If you’ve seen the preview for Serendipity, you already know all of this.

(On an extended side note – who the hell they hiring these days to produce movie previews. Freakin’ ridiculous I tell ya. These guys - they take a look at over 90 minutes of footage and the only way they can figure out to capture people’s attention is to tell the entire story? Case in point, the new Leelee Sobieski flick Joy Ride where two guys piss off the wrong trucker and get chased down for their lives. I mean, come on, I have zero reason to watch that film after seeing the preview, ‘cause I’ve already seen the entire movie. Jeez freakin’ louise. For a great example of a movie trailer, check out the Vincent Gallo film from a few years back, Buffalo 66. Primarily still pictures, interesting montage, awesome music, not one scene from the movie. Breathtaking. Come on, guys, just an inch more ingenuity, please? End of rant.)

Anyway, so what we have here is your basic date flick formula. Boy meets girl. Boy loses girl. Boy finds girl. Vice versa. Happiness abounds.

Simple but Good.

While Serendipity is chock full of annoyingly predictable moments, it manages to transcend its genre through interesting cinematography, great acting, and solid writing (all props, in fact to rookie writer Marc Klein, whose only other credits include a spot as “Assistant to Mr. Turtletaub”, the director of While You Were Sleeping). The chemistry between Cusack and Piven (the result of a longstanding friendship and acting collaboration) works terrifically for some hilarious moments.

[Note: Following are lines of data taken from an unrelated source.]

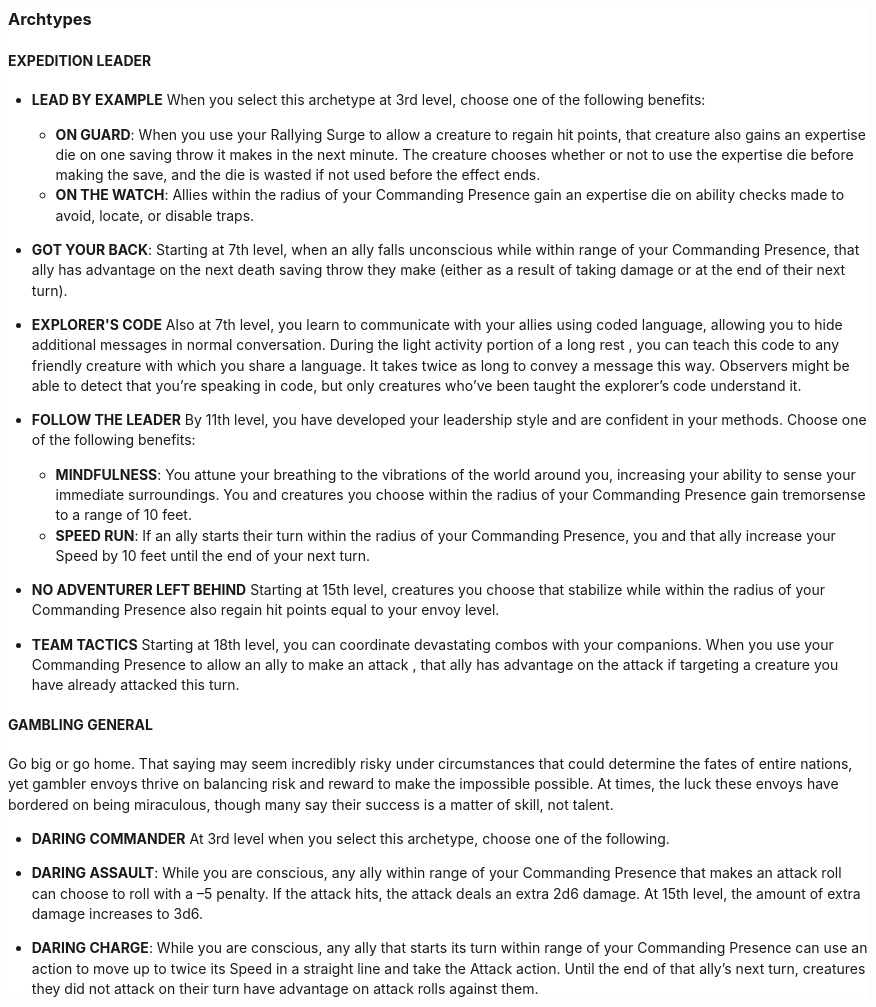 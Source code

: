 ### Archtypes

#### EXPEDITION LEADER

- **LEAD BY EXAMPLE**
When you select this archetype at 3rd level, choose one of the following benefits:

  - **ON GUARD**: When you use your Rallying Surge to allow a creature to regain hit points, that creature also gains an expertise die on one saving throw it makes in the next minute. The creature chooses whether or not to use the expertise die before making the save, and the die is wasted if not used before the effect ends.
  - **ON THE WATCH**: Allies within the radius of your Commanding Presence gain an expertise die on ability checks made to avoid, locate, or disable traps.

- **GOT YOUR BACK**: Starting at 7th level, when an ally falls unconscious while within range of your Commanding Presence, that ally has advantage on the next death saving throw they make (either as a result of taking damage or at the end of their next turn).

-  **EXPLORER'S CODE**
Also at 7th level, you learn to communicate with your allies using coded language, allowing you to hide additional messages in normal conversation. During the light activity portion of a long rest , you can teach this code to any friendly creature with which you share a language. It takes twice as long to convey a message this way. Observers might be able to detect that you’re speaking in code, but only creatures who’ve been taught the explorer’s code understand it.

- **FOLLOW THE LEADER**
By 11th level, you have developed your leadership style and are confident in your methods. Choose one of the following benefits:

  - **MINDFULNESS**: You attune your breathing to the vibrations of the world around you, increasing your ability to sense your immediate surroundings. You and creatures you choose within the radius of your Commanding Presence gain tremorsense to a range of 10 feet.
  - **SPEED RUN**: If an ally starts their turn within the radius of your Commanding Presence, you and that ally increase your Speed by 10 feet until the end of your next turn.

- **NO ADVENTURER LEFT BEHIND**
Starting at 15th level, creatures you choose that stabilize while within the radius of your Commanding Presence also regain hit points equal to your envoy level.

- **TEAM TACTICS**
Starting at 18th level, you can coordinate devastating combos with your companions. When you use your Commanding Presence to allow an ally to make an attack , that ally has advantage on the attack if targeting a creature you have already attacked this turn.

#### GAMBLING GENERAL
Go big or go home. That saying may seem incredibly risky under circumstances that could determine the fates of entire nations, yet gambler envoys thrive on balancing risk and reward to make the impossible possible. At times, the luck these envoys have bordered on being miraculous, though many say their success is a matter of skill, not talent.

 - **DARING COMMANDER**
At 3rd level when you select this archetype, choose one of the following.

  - **DARING ASSAULT**: While you are conscious, any ally within range of your Commanding Presence that makes an attack roll can choose to roll with a –5 penalty. If the attack hits, the attack deals an extra 2d6 damage. At 15th level, the amount of extra damage increases to 3d6.
  - **DARING CHARGE**: While you are conscious, any ally that starts its turn within range of your Commanding Presence can use an action to move up to twice its Speed in a straight line and take the Attack action. Until the end of that ally’s next turn, creatures they did not attack on their turn have advantage on attack rolls against them.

The NYC winter romance vibe (at a time where maybe the city could use a little warm and fuzzy not related to tragedy) is amplified by director Peter Chelsom’s subtle, unimposing tendency to look around tastefully where other films of this ilk wouldn’t bother. Molly Shannon steps up to the plate (and beyond her armpit-sniffing SNL gig) in her dramedic role as Beckinsale‘s girlfriend, and uber-boyfriend #2 John Corbett— better known as Chris from Northern Exposure — plays a grand new-age ladies man.

Like any good Cusack date film, the storyline teeters dangerously close to cheesy while failing to fall into the pitfalls of depressing paposity. While the finale doesn’t touch the Jack Black version of Marvin Gaye’s “Let’s Get it On” in High Fidelity, the results are as pleasing as could be expected (except of course for the infamous dismemberment scene). No matter how skeptical you are about this flick after seeing the preview or how bored you are with warm and fuzzy romanticomedies, check this one out. It will do fabulously at the box office and rightfully so.